For illustration purposes a concrete example will be used throughout this setup guide. In particular, we assume a configuration where LabKey Server is running on a Windows PC (called "LK-PC") and the Rserve instance is running on a Mac (called "RS-MAC"). Note that setup instructions will vary depending upon the operating systems of the machines used. Values indicated by colored text are used in multiple places and must be consistent between the two machines.

Rserve Machine (RS-MAC): Install Rserve

First step is to install R if you haven’t already. Rserve uses your R installation, so any packages, environments, and libraries you have already installed as part of your R installation are used by Rserve.

Information and installation of Rserve can be found here: http://www.rforge.net/Rserve/. There is a lot of good info on that site about Rserve, so it’s worth reading through the FAQs and documentation. Note that running Rserve on a Windows machine is not advised. From the download page pick the binary that matches your OS or you can install from within R:

install.packages('Rserve',,'http://www.rforge.net/')

After installing Rserve, you may not be able to run Rserve from the shell. If you get an error about Rserve not being found, then you can either put the executable on your path or copy the executable (rserve or rserve.dbg) to your $(R_HOME)/bin directory. You can find the R home directory by launching R and typing R.home() at the prompt. A typical installation: rserve and rserve.dbg are in /library/frameworks/R.framework/resources/library/rserve/libs/x86_64. The value of R_HOME is /library/frameworks/R.framework/resources.

Run Rserve Securely

We recommend running Rserve under a user account with restricted privileges (i.e., not an administrator or root user). This will help limit the damage a malicious R script can do to the machine.

Second, we recommend that the Rserve configuration specify “auth required” and “plaintext disable”. This will prevent unauthorized users from connecting to the Rserve box in the first place. Note that the login required for Rserve may or may not be the same user account under which Rserve is run.

The Rserve configuration is loaded from an /etc/rserv.conf file.
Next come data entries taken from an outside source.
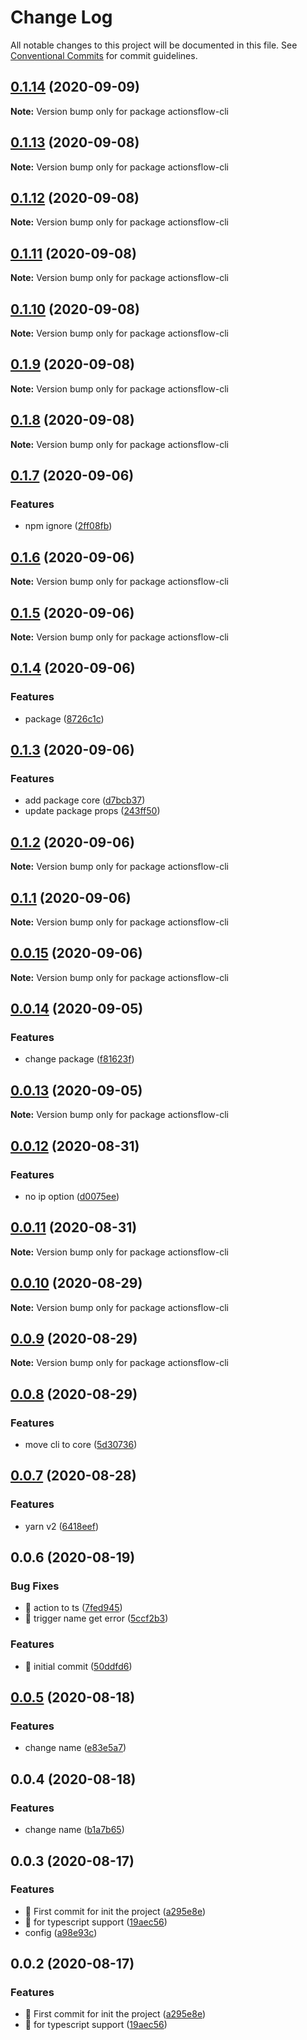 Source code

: # Change Log

All notable changes to this project will be documented in this file.
See [Conventional Commits](https://conventionalcommits.org) for commit guidelines.

## [0.1.14](https://github.com/actionsflow/actionsflow/compare/actionsflow-cli@0.1.13...actionsflow-cli@0.1.14) (2020-09-09)

**Note:** Version bump only for package actionsflow-cli

## [0.1.13](https://github.com/actionsflow/actionsflow/compare/actionsflow-cli@0.1.12...actionsflow-cli@0.1.13) (2020-09-08)

**Note:** Version bump only for package actionsflow-cli

## [0.1.12](https://github.com/actionsflow/actionsflow/compare/actionsflow-cli@0.1.11...actionsflow-cli@0.1.12) (2020-09-08)

**Note:** Version bump only for package actionsflow-cli

## [0.1.11](https://github.com/actionsflow/actionsflow/compare/actionsflow-cli@0.1.10...actionsflow-cli@0.1.11) (2020-09-08)

**Note:** Version bump only for package actionsflow-cli

## [0.1.10](https://github.com/actionsflow/actionsflow/compare/actionsflow-cli@0.1.9...actionsflow-cli@0.1.10) (2020-09-08)

**Note:** Version bump only for package actionsflow-cli

## [0.1.9](https://github.com/actionsflow/actionsflow/compare/actionsflow-cli@0.1.8...actionsflow-cli@0.1.9) (2020-09-08)

**Note:** Version bump only for package actionsflow-cli

## [0.1.8](https://github.com/actionsflow/actionsflow/compare/actionsflow-cli@0.1.7...actionsflow-cli@0.1.8) (2020-09-08)

**Note:** Version bump only for package actionsflow-cli

## [0.1.7](https://github.com/actionsflow/actionsflow/compare/actionsflow-cli@0.1.6...actionsflow-cli@0.1.7) (2020-09-06)

### Features

- npm ignore ([2ff08fb](https://github.com/actionsflow/actionsflow/commit/2ff08fb31335ba7520aaf3d1ecd50d50a5a93027))

## [0.1.6](https://github.com/actionsflow/actionsflow/compare/actionsflow-cli@0.1.5...actionsflow-cli@0.1.6) (2020-09-06)

**Note:** Version bump only for package actionsflow-cli

## [0.1.5](https://github.com/actionsflow/actionsflow/compare/actionsflow-cli@0.1.4...actionsflow-cli@0.1.5) (2020-09-06)

**Note:** Version bump only for package actionsflow-cli

## [0.1.4](https://github.com/actionsflow/actionsflow/compare/actionsflow-cli@0.1.3...actionsflow-cli@0.1.4) (2020-09-06)

### Features

- package ([8726c1c](https://github.com/actionsflow/actionsflow/commit/8726c1cbf52382e5277a6bf7409b6be420eb16ea))

## [0.1.3](https://github.com/actionsflow/actionsflow/compare/actionsflow-cli@0.1.2...actionsflow-cli@0.1.3) (2020-09-06)

### Features

- add package core ([d7bcb37](https://github.com/actionsflow/actionsflow/commit/d7bcb37b72bfd78aee59d3b90b29e0031c0772b8))
- update package props ([243ff50](https://github.com/actionsflow/actionsflow/commit/243ff5065f5f7b69cea034c9c8c5a0194593286b))

## [0.1.2](https://github.com/actionsflow/actionsflow/compare/actionsflow-cli@0.1.1...actionsflow-cli@0.1.2) (2020-09-06)

**Note:** Version bump only for package actionsflow-cli

## [0.1.1](https://github.com/actionsflow/actionsflow/compare/actionsflow-cli@0.0.15...actionsflow-cli@0.1.1) (2020-09-06)

**Note:** Version bump only for package actionsflow-cli

## [0.0.15](https://github.com/actionsflow/actionsflow/compare/actionsflow-cli@0.0.14...actionsflow-cli@0.0.15) (2020-09-06)

**Note:** Version bump only for package actionsflow-cli

## [0.0.14](https://github.com/actionsflow/actionsflow/compare/actionsflow-cli@0.0.13...actionsflow-cli@0.0.14) (2020-09-05)

### Features

- change package ([f81623f](https://github.com/actionsflow/actionsflow/commit/f81623f282c215f2b1a8064507d2beeddb4a927d))

## [0.0.13](https://github.com/actionsflow/actionsflow/compare/actionsflow-cli@0.0.12...actionsflow-cli@0.0.13) (2020-09-05)

**Note:** Version bump only for package actionsflow-cli

## [0.0.12](https://github.com/actionsflow/actionsflow/compare/actionsflow-cli@0.0.11...actionsflow-cli@0.0.12) (2020-08-31)

### Features

- no ip option ([d0075ee](https://github.com/actionsflow/actionsflow/commit/d0075ee4d63c58b5e6b522384915143cdb4f0853))

## [0.0.11](https://github.com/actionsflow/actionsflow/compare/actionsflow-cli@0.0.10...actionsflow-cli@0.0.11) (2020-08-31)

**Note:** Version bump only for package actionsflow-cli

## [0.0.10](https://github.com/actionsflow/actionsflow/compare/actionsflow-cli@0.0.9...actionsflow-cli@0.0.10) (2020-08-29)

**Note:** Version bump only for package actionsflow-cli

## [0.0.9](https://github.com/actionsflow/actionsflow/compare/actionsflow-cli@0.0.8...actionsflow-cli@0.0.9) (2020-08-29)

**Note:** Version bump only for package actionsflow-cli

## [0.0.8](https://github.com/actionsflow/actionsflow/compare/actionsflow-cli@0.0.7...actionsflow-cli@0.0.8) (2020-08-29)

### Features

- move cli to core ([5d30736](https://github.com/actionsflow/actionsflow/commit/5d30736e216605a3e1bd41fe18100bfaf1337d4d))

## [0.0.7](https://github.com/actionsflow/actionsflow/compare/actionsflow-cli@0.0.6...actionsflow-cli@0.0.7) (2020-08-28)

### Features

- yarn v2 ([6418eef](https://github.com/actionsflow/actionsflow/commit/6418eef07f9cfaa21c17555409fb621de7f5cd2c))

## 0.0.6 (2020-08-19)

### Bug Fixes

- 🐛 action to ts ([7fed945](https://github.com/actionsflow/actionsflow/commit/7fed945adb79294eb804f1c05708e54a4866a1d6))
- 🐛 trigger name get error ([5ccf2b3](https://github.com/actionsflow/actionsflow/commit/5ccf2b36ff980ccbe0d1771b1ea1e9e42f1b9977))

### Features

- 🎸 initial commit ([50ddfd6](https://github.com/actionsflow/actionsflow/commit/50ddfd64377e38a7dfa403a069138648cfb00b9c))

## [0.0.5](https://github.com/actionsflow/actionsflow/compare/actionsflow-cli@0.0.4...actionsflow-cli@0.0.5) (2020-08-18)

### Features

- change name ([e83e5a7](https://github.com/actionsflow/actionsflow/commit/e83e5a7840b5ad71752f0acc961f637d6da480ab))

## 0.0.4 (2020-08-18)

### Features

- change name ([b1a7b65](https://github.com/actionsflow/actionsflow/commit/b1a7b65170aab81bc4e86dfe005648e5cd3ee02d))

## 0.0.3 (2020-08-17)

### Features

- 🎸 First commit for init the project ([a295e8e](https://github.com/actionsflow/actionsflow/commit/a295e8e035808431ebb57124ec5208d0c7ee93f7))
- 🎸 for typescript support ([19aec56](https://github.com/actionsflow/actionsflow/commit/19aec56be8b5361896a4f706d1377ac0adefba41))
- config ([a98e93c](https://github.com/actionsflow/actionsflow/commit/a98e93c2c37bfb0f6b48c14ed777d2d441cee46e))

## 0.0.2 (2020-08-17)

### Features

- 🎸 First commit for init the project ([a295e8e](https://github.com/actionsflow/actionsflow/commit/a295e8e035808431ebb57124ec5208d0c7ee93f7))
- 🎸 for typescript support ([19aec56](https://github.com/actionsflow/actionsflow/commit/19aec56be8b5361896a4f706d1377ac0adefba41))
By default Rserve won’t accept connections from a different machine so you must edit/create the configuration file above.

Example rserv.conf TSV file:

remote		enable
auth required
encoding utf8
plaintext disable
pwdfile /users/shared/rserve/logins

The logins file referenced above simply has a name value pair and is located in /users/shared/rserve/logins as indicated by the pwdfile value. The contents are:

rserve_usr	
rserve_pwd

Remember the values for rserve_user and rserve_pwd.

This is the user and password that the LabKey machine will use to make a connection to Rserve. If you do not provide a user and password then you will allow any machine to make an anonymous connection to your Rserve machine. This is supported by LabKey but not recommended.

LabKey Machine (LK-PC): Setup Report and Data Shares

In the context of running R reports, LabKey Server needs access to two roots:

  1. A reports root under which temporary files are created when an R report request gets serviced
  2. A pipeline data root where any external data is read (if required)
The Rserve machine must have access to the reports root at a minimum. If the R script being executed on the Rserve machine also accesses the data files then it may need access to the pipeline data share as well. Note that the pipeline data share may be on a separate machine entirely from either the LabKey or Rserve machines.

First, create a guest user account on the LabKey machine. This is the user to whom you will grant access to these data shares. For this example, create a user RserveShare with a password RserveShare_pwd. This is the account that the remote Rserve machine will use when connecting to these shares.

The reports root on the LabKey install is $(CATALINA_HOME)tempreports_temp. $(CATALINA_HOME) refers to the c:tomcat directory. Create a share called reports_temp and give read/write access to the RserveShare account (which must be created on the LabKey web server machine). Write access is required because the Rserve machine will ultimately copy an output plot file to this temp directory.

If you need your R scripts to both read and create data files on this share, repeat the same steps and settings for the pipeline root directory and create a data share with read/write access. Also grant RserveShare access to this share.

There are many OS-specific ways to setup and secure data shares. The bottom line is that the machine running R must have access to the files on the LabKey machine’s report temp directory, and, if applicable, to your pipeline data.

Rserve Machine (RS-MAC): Connect to Report and Data Shares

Connect to the file share you created above. You need to create one “drive” for the reports_temp directory and, if your R script references pipeline data, then one for the pipeline data directory.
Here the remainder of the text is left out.